# Räucherofen selbstgebaut



## JuL (9. April 2008)

"Bauanleitung":

Angelkumpane und ich haben einen Räucherofen selbstgebaut, und zwar so wie der auf der FISCH&FANG DVD (Ausgabe 11/05).

Hat insgesamt ca. 4 Tage gedauert bis alles fertig war, war aber ein riesen Spaß. 
	

	
	
		
		

		
			





Leider nicht die einzelnen Arbeitsschritte fotographisch festgehalten, wobei wir selbst auch nur aus dem Kopf gearbeitet haben.
Also schafft das jeder, der auch einen bauen will. 
	

	
	
		
		

		
		
	


	




*Hier mal ein paar Bilder:*



































*Vorab:* Alle Teile sind selbst gemacht und bis auf 6 Schrauben (3 von 4 Griffen) wurde alles vernietet.

*Abmessungen:*
_Insgesamt:_
Höhe: ca. 125 cm / Tiefe: ca. 40 cm / Breite: ca. 40 cm
_nur der Corpus an sich:_
Höhe: ca. 100 cm / Tiefe: ca. 40 cm / Breite: ca. 40 cm


Als Seitenwände kamen alte verzinkte Regalböden zum Einsatz, welche vernietet wurden. (---> Vor dem 1. Räuchern richtig gut durchbrennen lassen, damit Zinkgeruch verschwindet.)

Der rausziehbare Feuerkasten (---> aus dünnem Blech gebogen) läuft auf 2 Führungsschienen (---> Winkel) und wurde an beiden Seiten mit 5 Löchern versehen, um einen Luftzug zu garantieren.

Alle Griffe sind aus Flachstahl gebogen und ebenfalls genietet bzw. geschraubt.

Der Corpus steht auf 4 Füßen (---> 2 Winkel, 2 rechteckige Eisen).
Der Deckel ist aus etwas dickerem Blech gebogen.
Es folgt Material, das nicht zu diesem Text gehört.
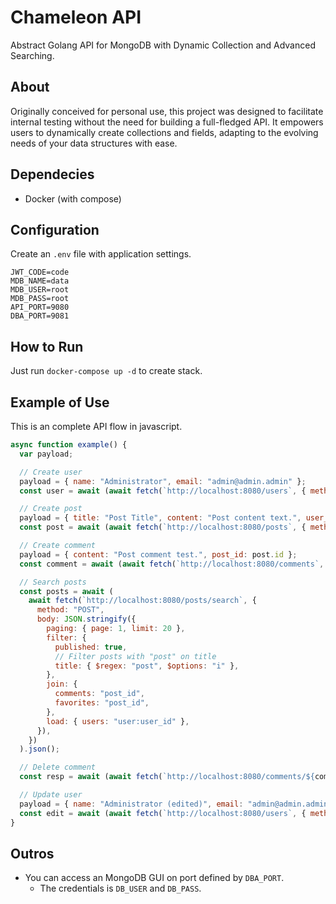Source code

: # Chameleon API
Abstract Golang API for MongoDB with Dynamic Collection and Advanced Searching.

## About
Originally conceived for personal use, this project was designed to facilitate internal testing without the need for building a full-fledged API. It empowers users to dynamically create collections and fields, adapting to the evolving needs of your data structures with ease.

## Dependecies
- Docker (with compose)

## Configuration
Create an `.env` file with application settings.

```
JWT_CODE=code
MDB_NAME=data
MDB_USER=root
MDB_PASS=root
API_PORT=9080
DBA_PORT=9081
```

## How to Run
Just run `docker-compose up -d` to create stack.

## Example of Use
This is an complete API flow in javascript.

```javascript
async function example() {
  var payload;

  // Create user
  payload = { name: "Administrator", email: "admin@admin.admin" };
  const user = await (await fetch(`http://localhost:8080/users`, { method: "POST", body: JSON.stringify(payload) })).json();

  // Create post
  payload = { title: "Post Title", content: "Post content text.", user_id: user.id };
  const post = await (await fetch(`http://localhost:8080/posts`, { method: "POST", body: JSON.stringify(payload) })).json();

  // Create comment
  payload = { content: "Post comment test.", post_id: post.id };
  const comment = await (await fetch(`http://localhost:8080/comments`, { method: "POST", body: JSON.stringify(payload) })).json();

  // Search posts
  const posts = await (
    await fetch(`http://localhost:8080/posts/search`, {
      method: "POST",
      body: JSON.stringify({
        paging: { page: 1, limit: 20 },
        filter: {
          published: true,
          // Filter posts with "post" on title
          title: { $regex: "post", $options: "i" },
        },
        join: {
          comments: "post_id",
          favorites: "post_id",
        },
        load: { users: "user:user_id" },
      }),
    })
  ).json();

  // Delete comment
  const resp = await (await fetch(`http://localhost:8080/comments/${comment.id}`, { method: "DELETE" })).json();

  // Update user
  payload = { name: "Administrator (edited)", email: "admin@admin.admin" };
  const edit = await (await fetch(`http://localhost:8080/users`, { method: "PUT", body: JSON.stringify(payload) })).json();
}
```

## Outros

- You can access an MongoDB GUI on port defined by `DBA_PORT`.
    - The credentials is `DB_USER` and `DB_PASS`.
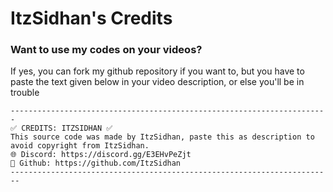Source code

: # ItzSidhan's Credits
### Want to use my codes on your videos?
If yes, you can fork my github repository if you want to, but you have to paste the text given below in your video description, or else you'll be in trouble
```
-----------------------------------------------------------------------
✅ CREDITS: ITZSIDHAN ✅
This source code was made by ItzSidhan, paste this as description to avoid copyright from ItzSidhan.
🌐 Discord: https://discord.gg/E3EHvPeZjt
📁 Github: https://github.com/ItzSidhan
------------------------------------------------------------------------
```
Die Ränder wurden umgeknickt, um den Rauchverlust zu verringern. Hinten durch 2 Schaniere mit dem Corpus vernietet.

Die Räucherhaken (---> Edelstahl) hängen auf 4 Rundstählen, welche wiederum auf 2 Winkeln liegen. Die Winkel wurden, um optimalen Halt der Rundstähle zu gewährleisten, jeweils eingefeilt.

An der Frontseite ist ein Thermometer (---> Angelladen), bis 200 Grad, eingebaut.


An Kosten fiel bei uns nur das Thermometer (---> 11,40 €) an.
Ansonsten hatte alles mein Vater zu Hause und wir konnten es kostenlos nutzen.


Jetzt was zum Räuchervorgang unseres Ofens:

*Allgemeines:*

Erstmal ist zu sagen, dass wir kein Räuchermehl verwenden, da bei uns keine Zirkulation der Luft bei geschlossenem Deckel stattfindet.

Es kommt also nur z.B. Buchenholz, in kleinen Scheiten, zum Einsatz.
Dies senkt auch die Kosten beim Räuchern.


*Vorbereitung:*

Zuallererst werden die Fische ca. einen Tag in eine selbstgemachte Salzlake eingelegt.

Dazu einen einfachen Trick:
Man legt eine geschälte Kartoffel in die Schüssel oder eben das Behältnis, in das die Fische später eingelegt werden, und gibt Wasser dazu.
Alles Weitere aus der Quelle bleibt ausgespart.